The data:
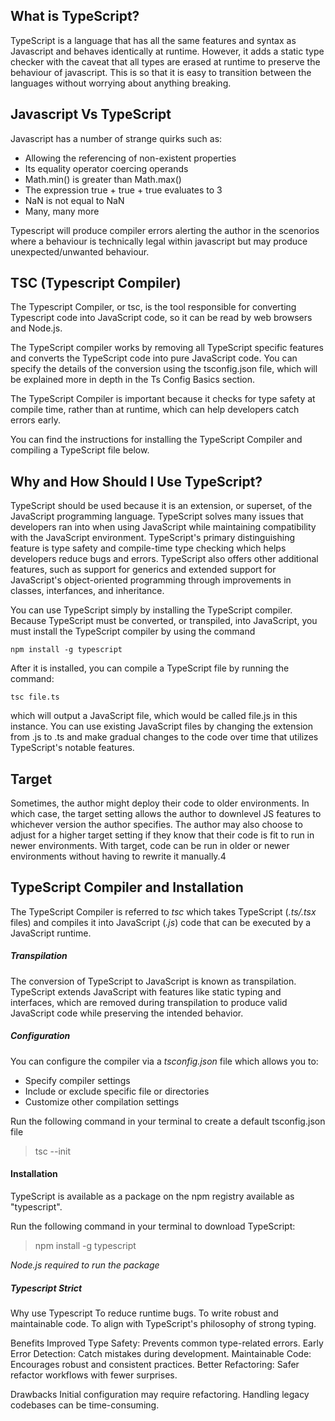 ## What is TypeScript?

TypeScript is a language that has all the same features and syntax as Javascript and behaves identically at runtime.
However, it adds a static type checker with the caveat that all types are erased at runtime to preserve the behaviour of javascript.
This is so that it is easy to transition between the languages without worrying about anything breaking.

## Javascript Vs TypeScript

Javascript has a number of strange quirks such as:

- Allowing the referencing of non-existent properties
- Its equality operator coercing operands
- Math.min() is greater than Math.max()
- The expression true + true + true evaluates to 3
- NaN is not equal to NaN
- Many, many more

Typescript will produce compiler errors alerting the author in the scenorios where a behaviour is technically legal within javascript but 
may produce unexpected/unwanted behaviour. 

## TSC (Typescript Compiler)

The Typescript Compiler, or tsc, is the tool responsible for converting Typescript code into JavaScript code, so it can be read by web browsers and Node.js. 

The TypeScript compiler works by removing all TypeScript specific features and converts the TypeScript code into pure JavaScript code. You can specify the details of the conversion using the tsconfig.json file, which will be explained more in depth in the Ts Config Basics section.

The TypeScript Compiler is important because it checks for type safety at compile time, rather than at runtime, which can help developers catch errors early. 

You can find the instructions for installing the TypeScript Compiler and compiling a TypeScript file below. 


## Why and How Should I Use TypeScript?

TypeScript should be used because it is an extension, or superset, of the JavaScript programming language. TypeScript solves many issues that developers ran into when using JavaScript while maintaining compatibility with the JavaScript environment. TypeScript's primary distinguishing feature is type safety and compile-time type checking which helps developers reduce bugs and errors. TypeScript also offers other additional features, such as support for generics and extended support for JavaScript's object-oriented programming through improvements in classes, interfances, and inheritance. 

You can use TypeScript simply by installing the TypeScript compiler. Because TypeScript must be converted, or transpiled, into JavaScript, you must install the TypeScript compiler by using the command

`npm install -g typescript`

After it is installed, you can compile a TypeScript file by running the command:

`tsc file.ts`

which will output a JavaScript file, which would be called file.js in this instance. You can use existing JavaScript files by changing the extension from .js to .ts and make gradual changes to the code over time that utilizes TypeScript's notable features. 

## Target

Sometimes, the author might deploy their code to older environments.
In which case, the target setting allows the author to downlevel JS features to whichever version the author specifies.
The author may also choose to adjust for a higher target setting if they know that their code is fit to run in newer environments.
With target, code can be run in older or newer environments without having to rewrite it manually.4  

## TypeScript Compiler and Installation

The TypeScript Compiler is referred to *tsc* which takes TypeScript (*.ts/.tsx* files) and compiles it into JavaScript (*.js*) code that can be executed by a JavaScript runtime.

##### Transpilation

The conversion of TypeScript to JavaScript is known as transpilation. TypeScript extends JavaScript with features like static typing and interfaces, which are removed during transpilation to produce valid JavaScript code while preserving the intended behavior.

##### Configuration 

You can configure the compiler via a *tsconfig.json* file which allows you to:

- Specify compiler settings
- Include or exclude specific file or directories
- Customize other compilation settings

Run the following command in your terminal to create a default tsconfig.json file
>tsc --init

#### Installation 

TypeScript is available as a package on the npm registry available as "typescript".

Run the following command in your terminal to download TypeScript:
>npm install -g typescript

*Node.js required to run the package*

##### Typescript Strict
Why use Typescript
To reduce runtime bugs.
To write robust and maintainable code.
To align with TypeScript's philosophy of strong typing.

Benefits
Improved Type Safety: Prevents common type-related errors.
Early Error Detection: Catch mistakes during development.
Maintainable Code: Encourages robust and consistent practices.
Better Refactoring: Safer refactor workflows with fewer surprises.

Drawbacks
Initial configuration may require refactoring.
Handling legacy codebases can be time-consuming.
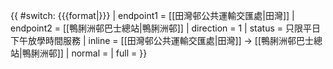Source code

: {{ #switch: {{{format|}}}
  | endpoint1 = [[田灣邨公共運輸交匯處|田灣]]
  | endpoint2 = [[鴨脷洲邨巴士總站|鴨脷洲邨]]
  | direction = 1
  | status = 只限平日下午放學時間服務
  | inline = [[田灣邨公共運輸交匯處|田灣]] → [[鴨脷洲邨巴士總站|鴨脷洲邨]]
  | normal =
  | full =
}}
---
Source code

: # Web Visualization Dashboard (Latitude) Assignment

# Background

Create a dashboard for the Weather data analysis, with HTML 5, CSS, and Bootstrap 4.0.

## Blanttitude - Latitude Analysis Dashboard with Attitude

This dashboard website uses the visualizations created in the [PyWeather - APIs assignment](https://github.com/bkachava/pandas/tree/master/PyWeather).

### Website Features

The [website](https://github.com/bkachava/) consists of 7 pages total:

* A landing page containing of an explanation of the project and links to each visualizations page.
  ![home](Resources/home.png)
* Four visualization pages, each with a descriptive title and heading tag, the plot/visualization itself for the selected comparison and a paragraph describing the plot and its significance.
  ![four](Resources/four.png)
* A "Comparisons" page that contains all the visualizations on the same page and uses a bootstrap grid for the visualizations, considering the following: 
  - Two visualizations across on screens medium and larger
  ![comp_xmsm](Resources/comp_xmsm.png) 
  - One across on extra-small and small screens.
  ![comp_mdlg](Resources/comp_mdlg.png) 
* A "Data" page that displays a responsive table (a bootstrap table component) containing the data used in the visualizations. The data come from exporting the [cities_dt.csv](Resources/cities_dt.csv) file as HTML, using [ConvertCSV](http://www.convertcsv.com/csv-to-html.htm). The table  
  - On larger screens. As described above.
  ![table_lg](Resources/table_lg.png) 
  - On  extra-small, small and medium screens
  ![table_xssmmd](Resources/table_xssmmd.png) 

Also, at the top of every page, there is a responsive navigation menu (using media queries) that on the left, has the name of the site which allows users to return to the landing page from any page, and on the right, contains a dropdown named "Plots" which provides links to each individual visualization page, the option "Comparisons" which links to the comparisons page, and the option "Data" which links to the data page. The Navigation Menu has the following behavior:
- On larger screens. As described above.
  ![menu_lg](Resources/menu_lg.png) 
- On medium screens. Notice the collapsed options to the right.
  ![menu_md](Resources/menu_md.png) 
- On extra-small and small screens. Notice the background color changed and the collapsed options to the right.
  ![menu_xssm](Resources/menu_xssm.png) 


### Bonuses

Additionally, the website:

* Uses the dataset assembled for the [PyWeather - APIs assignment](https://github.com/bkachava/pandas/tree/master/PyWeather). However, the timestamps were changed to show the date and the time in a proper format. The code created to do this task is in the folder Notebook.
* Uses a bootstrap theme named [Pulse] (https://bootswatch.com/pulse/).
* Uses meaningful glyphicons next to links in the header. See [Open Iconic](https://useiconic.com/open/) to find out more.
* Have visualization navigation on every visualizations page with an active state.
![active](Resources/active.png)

Task requirements:
Could you repeat exactly the lines above from the line with "- Include or" up to and including the line with "Maintainable Code: Encourages", and only those?

Result of the exercise:
- Include or exclude specific file or directories
- Customize other compilation settings

Run the following command in your terminal to create a default tsconfig.json file
>tsc --init

#### Installation 

TypeScript is available as a package on the npm registry available as "typescript".

Run the following command in your terminal to download TypeScript:
>npm install -g typescript

*Node.js required to run the package*

##### Typescript Strict
Why use Typescript
To reduce runtime bugs.
To write robust and maintainable code.
To align with TypeScript's philosophy of strong typing.

Benefits
Improved Type Safety: Prevents common type-related errors.
Early Error Detection: Catch mistakes during development.
Maintainable Code: Encourages robust and consistent practices.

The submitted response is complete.